Wanted to return to this recent post. We have had several different companies install tubing systems in our woods over the past 15 yrs. Several of them used anchor bolts (typically in non-crop trees), some did not. For those that did, the bolts were always installed straight in from the wire, not at a 90 deg angle. Lag bolts are designed to hold in tension (straight out), not against shear stress (from the side). Holes were predrilled, the bolt tapped in and then turned in. Occasionally we've had to back a few off a
We just had in the past few weeks a custom 1,000+ tap installation (mainline only) commercially installed by
Green Mountain Mainlines. Excellent install. Not an anchor bolt anywhere. All attachments of wire were tiebacks or supported on cedar posts and it is TIGHT.

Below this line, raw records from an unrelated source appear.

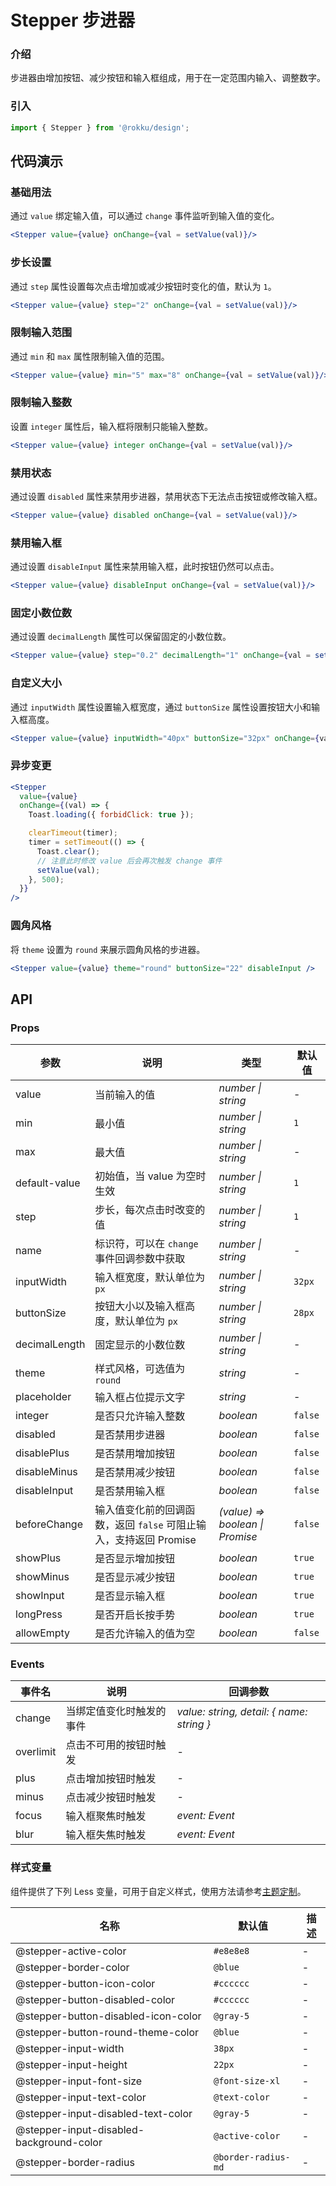 # Stepper 步进器

### 介绍

步进器由增加按钮、减少按钮和输入框组成，用于在一定范围内输入、调整数字。

### 引入

```js
import { Stepper } from '@rokku/design';
```

## 代码演示

### 基础用法

通过 `value` 绑定输入值，可以通过 `change` 事件监听到输入值的变化。

```jsx
<Stepper value={value} onChange={val = setValue(val)}/>
```

### 步长设置

通过 `step` 属性设置每次点击增加或减少按钮时变化的值，默认为 `1`。

```jsx
<Stepper value={value} step="2" onChange={val = setValue(val)}/>
```

### 限制输入范围

通过 `min` 和 `max` 属性限制输入值的范围。

```jsx
<Stepper value={value} min="5" max="8" onChange={val = setValue(val)}/>
```

### 限制输入整数

设置 `integer` 属性后，输入框将限制只能输入整数。

```jsx
<Stepper value={value} integer onChange={val = setValue(val)}/>
```

### 禁用状态

通过设置 `disabled` 属性来禁用步进器，禁用状态下无法点击按钮或修改输入框。

```jsx
<Stepper value={value} disabled onChange={val = setValue(val)}/>
```

### 禁用输入框

通过设置 `disableInput` 属性来禁用输入框，此时按钮仍然可以点击。

```jsx
<Stepper value={value} disableInput onChange={val = setValue(val)}/>
```

### 固定小数位数

通过设置 `decimalLength` 属性可以保留固定的小数位数。

```jsx
<Stepper value={value} step="0.2" decimalLength="1" onChange={val = setValue(val)}/>
```

### 自定义大小

通过 `inputWidth` 属性设置输入框宽度，通过 `buttonSize` 属性设置按钮大小和输入框高度。

```jsx
<Stepper value={value} inputWidth="40px" buttonSize="32px" onChange={val = setValue(val)} />
```

### 异步变更

```jsx
<Stepper
  value={value}
  onChange={(val) => {
    Toast.loading({ forbidClick: true });

    clearTimeout(timer);
    timer = setTimeout(() => {
      Toast.clear();
      // 注意此时修改 value 后会再次触发 change 事件
      setValue(val);
    }, 500);
  }}
/>
```

### 圆角风格

将 `theme` 设置为 `round` 来展示圆角风格的步进器。

```jsx
<Stepper value={value} theme="round" buttonSize="22" disableInput />
```

## API

### Props

| 参数 | 说明 | 类型 | 默认值 |
| --- | --- | --- | --- |
| value | 当前输入的值 | _number \| string_ | - |
| min | 最小值 | _number \| string_ | `1` |
| max | 最大值 | _number \| string_ | - |
| default-value | 初始值，当 value 为空时生效 | _number \| string_ | `1` |
| step | 步长，每次点击时改变的值 | _number \| string_ | `1` |
| name | 标识符，可以在 `change` 事件回调参数中获取 | _number \| string_ | - |
| inputWidth | 输入框宽度，默认单位为 `px` | _number \| string_ | `32px` |
| buttonSize | 按钮大小以及输入框高度，默认单位为 `px` | _number \| string_ | `28px` |
| decimalLength | 固定显示的小数位数 | _number \| string_ | - |
| theme | 样式风格，可选值为 `round` | _string_ | - |
| placeholder | 输入框占位提示文字 | _string_ | - |
| integer | 是否只允许输入整数 | _boolean_ | `false` |
| disabled | 是否禁用步进器 | _boolean_ | `false` |
| disablePlus | 是否禁用增加按钮 | _boolean_ | `false` |
| disableMinus | 是否禁用减少按钮 | _boolean_ | `false` |
| disableInput | 是否禁用输入框 | _boolean_ | `false` |
| beforeChange | 输入值变化前的回调函数，返回 `false` 可阻止输入，支持返回 Promise | _(value) => boolean \| Promise_ | `false` |
| showPlus | 是否显示增加按钮 | _boolean_ | `true` |
| showMinus | 是否显示减少按钮 | _boolean_ | `true` |
| showInput | 是否显示输入框 | _boolean_ | `true` |
| longPress | 是否开启长按手势 | _boolean_ | `true` |
| allowEmpty | 是否允许输入的值为空 | _boolean_ | `false` |

### Events

| 事件名    | 说明                     | 回调参数                                  |
| --------- | ------------------------ | ----------------------------------------- |
| change    | 当绑定值变化时触发的事件 | _value: string, detail: { name: string }_ |
| overlimit | 点击不可用的按钮时触发   | -                                         |
| plus      | 点击增加按钮时触发       | -                                         |
| minus     | 点击减少按钮时触发       | -                                         |
| focus     | 输入框聚焦时触发         | _event: Event_                            |
| blur      | 输入框失焦时触发         | _event: Event_                            |

### 样式变量

组件提供了下列 Less 变量，可用于自定义样式，使用方法请参考[主题定制](#/zh-CN/theme)。

| 名称                                     | 默认值              | 描述 |
| ---------------------------------------- | ------------------- | ---- |
| @stepper-active-color                    | `#e8e8e8`           | -    |
| @stepper-border-color                    | `@blue`             | -    |
| @stepper-button-icon-color               | `#cccccc`           | -    |
| @stepper-button-disabled-color           | `#cccccc`           | -    |
| @stepper-button-disabled-icon-color      | `@gray-5`           | -    |
| @stepper-button-round-theme-color        | `@blue`             | -    |
| @stepper-input-width                     | `38px`              | -    |
| @stepper-input-height                    | `22px`              | -    |
| @stepper-input-font-size                 | `@font-size-xl`     | -    |
| @stepper-input-text-color                | `@text-color`       | -    |
| @stepper-input-disabled-text-color       | `@gray-5`           | -    |
| @stepper-input-disabled-background-color | `@active-color`     | -    |
| @stepper-border-radius                   | `@border-radius-md` | -    |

The install itself was a bit unusual it in that it was a dual mainline system throughout, but these are not wet/dry lines. One of the lines will be used to tap ONLY red maples (~500 taps) and the other will collect sap from ONLY sugar maples (~ 500 taps). All the sap for each species will run through separate tubing, separate releasers, and separate tanks, but the vacuum pump will be the same and the trees are spread out through the entire area. This way we can quantify the sap yield, sap sugar content, sap chemistry, and timing of sap flow from the two species (including when the trees bud and the sap turns buddy). The sap will remain separate when run through an RO and then boiled in separate side-by-side evaporators before blind taste testing trials. Sap collection won't start until the 2022 season. The Principal Investigator of this work is Dr. Abby van den Berg. The work is funded by a USDA grant.
In addition, a third line was run from the shed to the sugarhouse to serve as a future pump line for that area and an adjacent area. No more trucking after that.